He abruptly broke from his thoughts as he felt the eyes of Morana upon his back, causing his skin to crawl and heart to race. Silently, she opened a portal bridging space and time, and snatched Renata from her dungeon in Aglaë. Legless and emaciated, the woman was a mere husk of her former self. Her eyes were lifeless, and she was covered in filth. Osric felt a twinge of pity and looked away, glad only that his task was nearly complete.
“Who knew you had such an artistic flair Ozzy.” Morana purred, her eyes gleaming with bloodlust and sadistic glee. “I particularly love how you captured the essence of pain and suffering.” She looked down to the still reticent Renata and prodded her with her foot. “Don’t you agree?”
Renata continued to stare blankly, not moving and barely even breathing. “Why have you brought her here?” Osric asked softly, his eyes fixed on nothing in particular.
Morana knelt and forcefully turned Renata’s head, digging her metal finger-claws into the broken woman’s flesh. “I wished to see the look of despair, to gaze into a broken soul, to see my reflection in eyes that were once shining jewels now devoid of life.” She smiled and looked up to Osric. “I hope to see this look more on them, no, that’s not grand enough. It would be more fitting of my legacy to have that very look of defeat and hopelessness on all people. For them to pray to their impotent gods for release of death that only I can provide, as she undoubtedly has, to relish in their misery as the child gods turn a deaf ear to their tortured pleas.”
Morana shoved Renata away, knocking the helpless woman over as she stood.
Osric looked down at the woman, feeling pity and anger at his own weakness, he could have stopped this long ago. “That’s not why I do this…”
“So you say…”
“How long must we keep her like this?” Osric blurted, surprised by his own compassion.
Morana narrowed her ice blue eyes. “Long enough.
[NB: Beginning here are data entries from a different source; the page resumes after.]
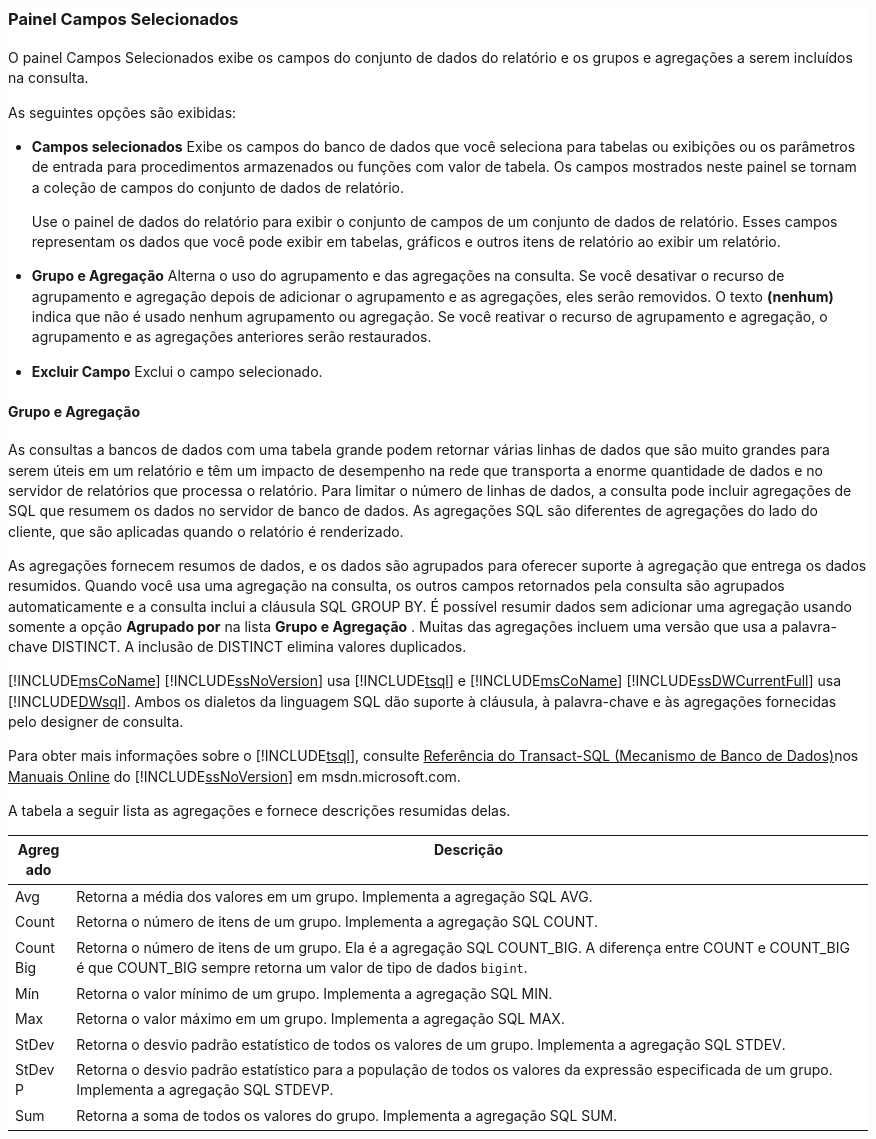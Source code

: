 ###  <a name="SelectedFields"></a> Painel Campos Selecionados  
 O painel Campos Selecionados exibe os campos do conjunto de dados do relatório e os grupos e agregações a serem incluídos na consulta.  
  
 As seguintes opções são exibidas:  
  
-   **Campos selecionados** Exibe os campos do banco de dados que você seleciona para tabelas ou exibições ou os parâmetros de entrada para procedimentos armazenados ou funções com valor de tabela. Os campos mostrados neste painel se tornam a coleção de campos do conjunto de dados de relatório.  
  
     Use o painel de dados do relatório para exibir o conjunto de campos de um conjunto de dados de relatório. Esses campos representam os dados que você pode exibir em tabelas, gráficos e outros itens de relatório ao exibir um relatório.  
  
-   **Grupo e Agregação** Alterna o uso do agrupamento e das agregações na consulta. Se você desativar o recurso de agrupamento e agregação depois de adicionar o agrupamento e as agregações, eles serão removidos. O texto **(nenhum)** indica que não é usado nenhum agrupamento ou agregação. Se você reativar o recurso de agrupamento e agregação, o agrupamento e as agregações anteriores serão restaurados.  
  
-   **Excluir Campo** Exclui o campo selecionado.  
  
#### <a name="group-and-aggregate"></a>Grupo e Agregação  
 As consultas a bancos de dados com uma tabela grande podem retornar várias linhas de dados que são muito grandes para serem úteis em um relatório e têm um impacto de desempenho na rede que transporta a enorme quantidade de dados e no servidor de relatórios que processa o relatório. Para limitar o número de linhas de dados, a consulta pode incluir agregações de SQL que resumem os dados no servidor de banco de dados. As agregações SQL são diferentes de agregações do lado do cliente, que são aplicadas quando o relatório é renderizado.  
  
 As agregações fornecem resumos de dados, e os dados são agrupados para oferecer suporte à agregação que entrega os dados resumidos. Quando você usa uma agregação na consulta, os outros campos retornados pela consulta são agrupados automaticamente e a consulta inclui a cláusula SQL GROUP BY. É possível resumir dados sem adicionar uma agregação usando somente a opção **Agrupado por** na lista **Grupo e Agregação** . Muitas das agregações incluem uma versão que usa a palavra-chave DISTINCT. A inclusão de DISTINCT elimina valores duplicados.  
  
 [!INCLUDE[msCoName](../../../includes/msconame-md.md)] [!INCLUDE[ssNoVersion](../../../includes/ssnoversion-md.md)] usa [!INCLUDE[tsql](../../../includes/tsql-md.md)] e [!INCLUDE[msCoName](../../../includes/msconame-md.md)] [!INCLUDE[ssDWCurrentFull](../../../includes/ssdwcurrentfull-md.md)] usa [!INCLUDE[DWsql](../../includes/dwsql-md.md)]. Ambos os dialetos da linguagem SQL dão suporte à cláusula, à palavra-chave e às agregações fornecidas pelo designer de consulta.  
  
 Para obter mais informações sobre o [!INCLUDE[tsql](../../../includes/tsql-md.md)], consulte [Referência do Transact-SQL &#40;Mecanismo de Banco de Dados&#41;](/sql/t-sql/language-reference)nos [Manuais Online](https://go.microsoft.com/fwlink/?LinkId=141687) do [!INCLUDE[ssNoVersion](../../../includes/ssnoversion-md.md)] em msdn.microsoft.com.  
  
 A tabela a seguir lista as agregações e fornece descrições resumidas delas.  
  
|Agregado|Descrição|  
|---------------|-----------------|  
|Avg|Retorna a média dos valores em um grupo. Implementa a agregação SQL AVG.|  
|Count|Retorna o número de itens de um grupo. Implementa a agregação SQL COUNT.|  
|Count Big|Retorna o número de itens de um grupo. Ela é a agregação SQL COUNT_BIG. A diferença entre COUNT e COUNT_BIG é que COUNT_BIG sempre retorna um valor de tipo de dados `bigint`.|  
|Mín|Retorna o valor mínimo de um grupo. Implementa a agregação SQL MIN.|  
|Max|Retorna o valor máximo em um grupo. Implementa a agregação SQL MAX.|  
|StDev|Retorna o desvio padrão estatístico de todos os valores de um grupo. Implementa a agregação SQL STDEV.|  
|StDevP|Retorna o desvio padrão estatístico para a população de todos os valores da expressão especificada de um grupo. Implementa a agregação SQL STDEVP.|  
|Sum|Retorna a soma de todos os valores do grupo. Implementa a agregação SQL SUM.|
Why the concern for this whore and puppet to the oppressors?”
Osric bowed his head, not really having an answer, or rather, not willing to tell her how he felt. “It seems…unnecessary.”
Morana’s nostrils flared as she prepared to rebuke him, but her demeanor abruptly changed and a smile crossed her lips, painted bluish purple like the frozen dead. The sick amusement that emanated from her caused Osric to shudder, as she playfully tapped her claw against her chin.
“We have company.” She sang.
Osric followed her gaze and his shoulders sagged. He had come so far, and had hoped he would suffer no more interruptions at least until they reached the world tree. A forest elf woman, a dark skinned and broad-shouldered Colby-Nau warrior and the undead knight approached with an infuriatingly resolute look in their eyes.
“Did you do this, you fiend?” The elf woman shrieked as she drew her sword.
Tears spilled from her eyes as she drank in the horrified faces of her people, etched in stone for eternity. If they were here, it meant Alden had fallen. Osric frowned and reluctantly stepped forward. He was in no mood for further delays, and certainly not for their self-righteous indignation.
* * *
“Rowena, wait.” Aichlan, called out.
“You should listen to him.” Morana teased, tracing the contours of a petrified elf’s face with her nails.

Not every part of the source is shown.